Table 6 shows the stability of the liquid product at each pH and the stability of the freeze-dried powder in terms of relative activity (%).

As is clear from the table, it can be seen that 3α-HSDH retains its activity for a long period of time.

EFFECTS OF THE INVENTION The 3α-HSDH used in the present invention is the conventional 3α-HSD.
Since the optimum pH is lower than that of SDH, the cost can be greatly reduced due to the miniaturization of the enzyme used, and bile acid can be obtained under the stable conditions of coenzymes (NAD, NADP) present in the kit. Can be measured.

Furthermore, since this enzyme is not affected by SH reagents and metal ions at all and has high stability, it has advantages such as excellent reagent storability. Therefore, it is advantageously applied to the determination of bile acids in biological fluids. It is possible to provide accurate inspection data.

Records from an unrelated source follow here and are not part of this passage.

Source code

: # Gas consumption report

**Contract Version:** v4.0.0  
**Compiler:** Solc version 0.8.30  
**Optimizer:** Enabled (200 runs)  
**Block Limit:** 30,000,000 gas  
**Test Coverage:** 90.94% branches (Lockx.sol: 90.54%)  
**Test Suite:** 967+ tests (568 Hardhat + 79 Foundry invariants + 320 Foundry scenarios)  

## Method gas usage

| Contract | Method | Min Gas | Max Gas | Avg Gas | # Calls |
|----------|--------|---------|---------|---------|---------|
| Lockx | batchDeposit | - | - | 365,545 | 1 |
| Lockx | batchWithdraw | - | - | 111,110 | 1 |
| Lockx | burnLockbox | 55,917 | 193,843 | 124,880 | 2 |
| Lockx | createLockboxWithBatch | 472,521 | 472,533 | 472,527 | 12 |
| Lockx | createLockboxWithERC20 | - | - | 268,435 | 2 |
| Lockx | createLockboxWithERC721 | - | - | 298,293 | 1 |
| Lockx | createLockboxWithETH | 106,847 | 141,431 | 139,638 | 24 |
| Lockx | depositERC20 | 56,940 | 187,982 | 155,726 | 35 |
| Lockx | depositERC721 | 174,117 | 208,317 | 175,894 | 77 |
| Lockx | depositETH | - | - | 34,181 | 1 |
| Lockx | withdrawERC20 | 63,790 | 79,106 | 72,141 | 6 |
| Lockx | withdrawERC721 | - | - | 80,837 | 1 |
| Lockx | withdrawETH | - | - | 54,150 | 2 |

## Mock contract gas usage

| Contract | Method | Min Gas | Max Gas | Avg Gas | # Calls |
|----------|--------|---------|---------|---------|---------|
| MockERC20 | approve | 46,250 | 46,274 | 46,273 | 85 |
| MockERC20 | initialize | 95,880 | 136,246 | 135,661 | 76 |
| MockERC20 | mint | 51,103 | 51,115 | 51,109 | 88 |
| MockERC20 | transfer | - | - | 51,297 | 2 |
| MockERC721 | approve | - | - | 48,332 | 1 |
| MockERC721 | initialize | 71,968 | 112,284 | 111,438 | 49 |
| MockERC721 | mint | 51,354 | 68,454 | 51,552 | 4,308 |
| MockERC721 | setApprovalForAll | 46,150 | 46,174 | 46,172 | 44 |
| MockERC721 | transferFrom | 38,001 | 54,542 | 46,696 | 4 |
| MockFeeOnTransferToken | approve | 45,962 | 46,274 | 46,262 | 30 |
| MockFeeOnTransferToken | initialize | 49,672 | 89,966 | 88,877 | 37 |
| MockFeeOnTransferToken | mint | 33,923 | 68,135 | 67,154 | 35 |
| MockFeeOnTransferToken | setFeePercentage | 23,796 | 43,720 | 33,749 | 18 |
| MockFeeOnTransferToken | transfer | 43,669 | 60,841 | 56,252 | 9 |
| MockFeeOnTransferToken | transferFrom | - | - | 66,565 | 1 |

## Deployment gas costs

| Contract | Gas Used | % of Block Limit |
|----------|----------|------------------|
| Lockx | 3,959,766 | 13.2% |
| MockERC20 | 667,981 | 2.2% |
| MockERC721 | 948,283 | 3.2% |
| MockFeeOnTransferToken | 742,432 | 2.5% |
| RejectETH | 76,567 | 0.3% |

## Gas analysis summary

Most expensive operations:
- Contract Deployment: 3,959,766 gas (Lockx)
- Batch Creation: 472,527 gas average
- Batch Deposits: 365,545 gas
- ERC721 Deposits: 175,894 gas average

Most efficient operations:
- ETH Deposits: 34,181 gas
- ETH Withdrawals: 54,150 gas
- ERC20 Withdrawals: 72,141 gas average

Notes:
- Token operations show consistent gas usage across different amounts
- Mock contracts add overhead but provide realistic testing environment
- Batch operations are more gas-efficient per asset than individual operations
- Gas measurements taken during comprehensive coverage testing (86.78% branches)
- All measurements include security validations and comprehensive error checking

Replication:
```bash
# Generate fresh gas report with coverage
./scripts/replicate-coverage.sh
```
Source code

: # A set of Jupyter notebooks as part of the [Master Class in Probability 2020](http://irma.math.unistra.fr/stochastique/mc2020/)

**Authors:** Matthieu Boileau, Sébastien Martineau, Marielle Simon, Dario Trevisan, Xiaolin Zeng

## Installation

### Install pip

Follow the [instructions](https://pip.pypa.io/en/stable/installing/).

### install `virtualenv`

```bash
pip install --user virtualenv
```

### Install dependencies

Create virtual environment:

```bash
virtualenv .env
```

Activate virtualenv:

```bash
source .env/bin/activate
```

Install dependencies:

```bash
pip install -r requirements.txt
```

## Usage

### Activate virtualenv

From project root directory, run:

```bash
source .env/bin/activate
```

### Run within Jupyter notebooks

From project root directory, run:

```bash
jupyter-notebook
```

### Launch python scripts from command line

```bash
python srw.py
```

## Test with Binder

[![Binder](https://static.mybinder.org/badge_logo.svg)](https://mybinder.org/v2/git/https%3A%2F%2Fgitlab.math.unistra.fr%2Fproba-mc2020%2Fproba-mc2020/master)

[Brief description of drawings]

FIG. 1 is a diagram showing the relationship between pH and activity of 3α-HSDH used in the present invention. FIG. 2 is a diagram showing the relationship between pH and stability of 3α-HSDH used in the present invention. FIG. 3 is a diagram showing the relationship between reaction temperature and activity of 3α-HSDH used in the present invention. FIG. 4 is a diagram showing a relationship between temperature and stability of 3α-HSDH used in the present invention.

Claims (2)

[Claims] 1. Obtained by culturing a Nocardia microorganism,
A reagent for measuring bile acid, which has an optimum pH of 8.0 to 9.0 and comprises a system containing 3α-hydroxysteroid dehydrogenase having substrate specificity for 3α-hydroxysteroid. 2. A strain belonging to the genus Nocardia is Nocardia.
SP No.Ch2-1 (Nocardia sp.No.Ch2-1)
The reagent for measuring bile acid according to claim 1, which is FERM-P No. 6217.